» Task instructions: In the listing below, the line containing "PS D:\GIT> git init" marks the end; copy exactly every line from the first through that one.
*** Input
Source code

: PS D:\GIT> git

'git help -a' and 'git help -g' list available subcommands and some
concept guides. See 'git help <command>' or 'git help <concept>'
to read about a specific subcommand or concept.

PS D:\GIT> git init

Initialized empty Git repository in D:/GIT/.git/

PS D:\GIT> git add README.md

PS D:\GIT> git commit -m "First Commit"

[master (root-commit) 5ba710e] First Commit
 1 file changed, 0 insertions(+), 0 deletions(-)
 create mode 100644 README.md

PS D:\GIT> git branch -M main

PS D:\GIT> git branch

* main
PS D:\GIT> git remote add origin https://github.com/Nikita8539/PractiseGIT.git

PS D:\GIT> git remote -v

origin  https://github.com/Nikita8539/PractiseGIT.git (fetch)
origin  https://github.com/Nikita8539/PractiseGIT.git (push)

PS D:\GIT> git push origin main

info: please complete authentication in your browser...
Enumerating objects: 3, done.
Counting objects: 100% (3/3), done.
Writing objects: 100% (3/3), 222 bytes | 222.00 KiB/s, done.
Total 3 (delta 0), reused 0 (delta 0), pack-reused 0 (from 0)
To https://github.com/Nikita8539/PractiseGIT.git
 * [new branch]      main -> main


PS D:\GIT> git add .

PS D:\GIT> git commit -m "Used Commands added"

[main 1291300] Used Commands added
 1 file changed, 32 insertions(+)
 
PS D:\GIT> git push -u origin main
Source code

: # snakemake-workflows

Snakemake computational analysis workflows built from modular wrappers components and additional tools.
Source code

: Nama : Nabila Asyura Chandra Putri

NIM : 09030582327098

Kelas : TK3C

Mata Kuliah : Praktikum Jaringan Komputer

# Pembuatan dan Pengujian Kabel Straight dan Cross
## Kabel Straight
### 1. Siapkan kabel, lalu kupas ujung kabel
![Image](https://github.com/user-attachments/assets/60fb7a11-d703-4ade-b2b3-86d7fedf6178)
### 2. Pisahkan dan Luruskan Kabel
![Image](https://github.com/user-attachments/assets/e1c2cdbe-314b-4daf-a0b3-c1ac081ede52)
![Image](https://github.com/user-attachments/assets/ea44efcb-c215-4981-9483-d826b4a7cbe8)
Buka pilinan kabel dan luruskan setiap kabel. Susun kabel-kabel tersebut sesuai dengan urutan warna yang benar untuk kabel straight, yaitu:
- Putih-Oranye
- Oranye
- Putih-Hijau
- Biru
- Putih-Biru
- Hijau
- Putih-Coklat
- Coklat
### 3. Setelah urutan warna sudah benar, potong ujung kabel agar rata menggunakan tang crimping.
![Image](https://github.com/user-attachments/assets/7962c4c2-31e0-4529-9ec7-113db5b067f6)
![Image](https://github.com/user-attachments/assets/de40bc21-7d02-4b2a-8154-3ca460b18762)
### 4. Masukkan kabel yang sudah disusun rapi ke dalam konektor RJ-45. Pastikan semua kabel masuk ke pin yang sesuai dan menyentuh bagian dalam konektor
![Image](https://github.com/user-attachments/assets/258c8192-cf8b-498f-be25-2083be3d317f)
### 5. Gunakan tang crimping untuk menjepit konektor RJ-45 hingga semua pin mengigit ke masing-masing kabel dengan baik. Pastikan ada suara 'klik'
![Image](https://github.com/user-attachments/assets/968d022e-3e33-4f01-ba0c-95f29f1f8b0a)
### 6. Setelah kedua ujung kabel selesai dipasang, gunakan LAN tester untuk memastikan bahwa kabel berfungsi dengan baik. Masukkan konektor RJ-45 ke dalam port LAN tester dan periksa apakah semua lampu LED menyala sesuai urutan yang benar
******
» Answer below:
Source code

: PS D:\GIT> git

'git help -a' and 'git help -g' list available subcommands and some
concept guides. See 'git help <command>' or 'git help <concept>'
to read about a specific subcommand or concept.

PS D:\GIT> git init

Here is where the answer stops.